■ INSTRUCTIONS TO FOLLOW: Each line of the data below from the one holding "- pref: read" to the one holding "# 0.0.3 / 2012-06-06", inclusive, is to be reproduced exactly; no other line belongs in the answer.
[SOURCE MATERIAL Boundary: Start]
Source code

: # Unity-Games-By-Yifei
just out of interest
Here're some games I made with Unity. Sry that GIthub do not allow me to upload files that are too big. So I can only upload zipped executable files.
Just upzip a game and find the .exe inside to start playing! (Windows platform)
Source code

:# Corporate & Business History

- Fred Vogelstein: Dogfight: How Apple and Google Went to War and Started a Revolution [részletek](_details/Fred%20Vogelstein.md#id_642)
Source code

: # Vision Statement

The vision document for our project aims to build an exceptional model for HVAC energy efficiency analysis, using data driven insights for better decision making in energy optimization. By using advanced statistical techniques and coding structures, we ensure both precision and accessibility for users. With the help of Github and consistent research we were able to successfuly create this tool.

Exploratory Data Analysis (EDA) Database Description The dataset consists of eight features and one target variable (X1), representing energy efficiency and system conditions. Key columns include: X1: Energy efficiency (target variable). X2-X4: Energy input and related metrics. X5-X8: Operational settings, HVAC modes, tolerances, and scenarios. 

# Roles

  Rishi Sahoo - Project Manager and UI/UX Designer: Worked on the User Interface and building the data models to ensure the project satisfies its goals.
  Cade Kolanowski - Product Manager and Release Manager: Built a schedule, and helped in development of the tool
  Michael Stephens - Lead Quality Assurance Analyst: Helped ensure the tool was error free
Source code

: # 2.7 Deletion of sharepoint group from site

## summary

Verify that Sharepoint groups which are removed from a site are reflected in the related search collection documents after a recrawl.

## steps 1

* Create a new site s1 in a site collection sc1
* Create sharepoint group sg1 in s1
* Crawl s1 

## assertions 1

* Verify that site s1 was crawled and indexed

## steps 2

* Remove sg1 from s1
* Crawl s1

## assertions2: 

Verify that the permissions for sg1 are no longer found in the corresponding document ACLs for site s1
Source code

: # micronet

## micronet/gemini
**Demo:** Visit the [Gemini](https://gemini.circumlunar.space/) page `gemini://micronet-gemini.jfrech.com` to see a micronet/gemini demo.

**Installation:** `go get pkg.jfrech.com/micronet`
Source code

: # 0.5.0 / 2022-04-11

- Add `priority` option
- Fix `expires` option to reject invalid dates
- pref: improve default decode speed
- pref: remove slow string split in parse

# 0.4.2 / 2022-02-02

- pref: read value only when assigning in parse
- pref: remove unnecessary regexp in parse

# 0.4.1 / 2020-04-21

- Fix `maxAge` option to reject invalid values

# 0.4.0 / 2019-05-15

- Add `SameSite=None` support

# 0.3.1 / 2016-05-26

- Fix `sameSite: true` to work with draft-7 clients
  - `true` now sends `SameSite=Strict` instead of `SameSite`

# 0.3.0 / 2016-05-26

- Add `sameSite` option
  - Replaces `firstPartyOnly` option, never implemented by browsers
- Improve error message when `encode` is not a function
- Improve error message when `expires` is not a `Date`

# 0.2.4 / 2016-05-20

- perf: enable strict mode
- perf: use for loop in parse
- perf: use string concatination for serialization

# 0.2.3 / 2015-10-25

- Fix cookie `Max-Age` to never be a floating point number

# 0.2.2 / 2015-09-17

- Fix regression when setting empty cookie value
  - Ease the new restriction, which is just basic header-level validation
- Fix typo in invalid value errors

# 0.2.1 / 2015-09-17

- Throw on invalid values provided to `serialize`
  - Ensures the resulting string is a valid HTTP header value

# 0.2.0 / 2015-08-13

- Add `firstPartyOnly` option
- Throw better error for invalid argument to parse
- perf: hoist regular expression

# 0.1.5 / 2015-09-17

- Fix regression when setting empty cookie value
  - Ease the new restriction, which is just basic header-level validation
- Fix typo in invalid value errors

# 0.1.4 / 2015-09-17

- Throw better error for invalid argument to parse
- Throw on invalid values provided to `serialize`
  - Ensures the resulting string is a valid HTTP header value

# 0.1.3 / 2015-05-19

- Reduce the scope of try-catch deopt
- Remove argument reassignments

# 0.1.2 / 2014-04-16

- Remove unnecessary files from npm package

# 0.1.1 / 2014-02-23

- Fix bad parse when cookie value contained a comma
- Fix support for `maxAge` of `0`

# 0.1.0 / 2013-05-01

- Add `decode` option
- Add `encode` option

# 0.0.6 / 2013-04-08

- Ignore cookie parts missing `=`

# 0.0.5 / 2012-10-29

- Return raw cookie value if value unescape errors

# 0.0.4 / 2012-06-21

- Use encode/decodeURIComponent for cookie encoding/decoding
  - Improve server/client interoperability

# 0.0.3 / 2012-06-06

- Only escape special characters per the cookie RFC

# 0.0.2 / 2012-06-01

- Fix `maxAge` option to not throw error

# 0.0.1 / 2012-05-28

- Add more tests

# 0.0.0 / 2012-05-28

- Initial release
[SOURCE MATERIAL Boundary: End]
■ ANSWER SECTION:
- pref: read value only when assigning in parse
- pref: remove unnecessary regexp in parse

# 0.4.1 / 2020-04-21

- Fix `maxAge` option to reject invalid values

# 0.4.0 / 2019-05-15

- Add `SameSite=None` support

# 0.3.1 / 2016-05-26

- Fix `sameSite: true` to work with draft-7 clients
  - `true` now sends `SameSite=Strict` instead of `SameSite`

# 0.3.0 / 2016-05-26

- Add `sameSite` option
  - Replaces `firstPartyOnly` option, never implemented by browsers
- Improve error message when `encode` is not a function
- Improve error message when `expires` is not a `Date`

# 0.2.4 / 2016-05-20

- perf: enable strict mode
- perf: use for loop in parse
- perf: use string concatination for serialization

# 0.2.3 / 2015-10-25

- Fix cookie `Max-Age` to never be a floating point number

# 0.2.2 / 2015-09-17

- Fix regression when setting empty cookie value
  - Ease the new restriction, which is just basic header-level validation
- Fix typo in invalid value errors

# 0.2.1 / 2015-09-17

- Throw on invalid values provided to `serialize`
  - Ensures the resulting string is a valid HTTP header value

# 0.2.0 / 2015-08-13

- Add `firstPartyOnly` option
- Throw better error for invalid argument to parse
- perf: hoist regular expression

# 0.1.5 / 2015-09-17

- Fix regression when setting empty cookie value
  - Ease the new restriction, which is just basic header-level validation
- Fix typo in invalid value errors

# 0.1.4 / 2015-09-17

- Throw better error for invalid argument to parse
- Throw on invalid values provided to `serialize`
  - Ensures the resulting string is a valid HTTP header value

# 0.1.3 / 2015-05-19

- Reduce the scope of try-catch deopt
- Remove argument reassignments

# 0.1.2 / 2014-04-16

- Remove unnecessary files from npm package

# 0.1.1 / 2014-02-23

- Fix bad parse when cookie value contained a comma
- Fix support for `maxAge` of `0`

# 0.1.0 / 2013-05-01

- Add `decode` option
- Add `encode` option

# 0.0.6 / 2013-04-08

- Ignore cookie parts missing `=`

# 0.0.5 / 2012-10-29

- Return raw cookie value if value unescape errors

# 0.0.4 / 2012-06-21

- Use encode/decodeURIComponent for cookie encoding/decoding
  - Improve server/client interoperability

# 0.0.3 / 2012-06-06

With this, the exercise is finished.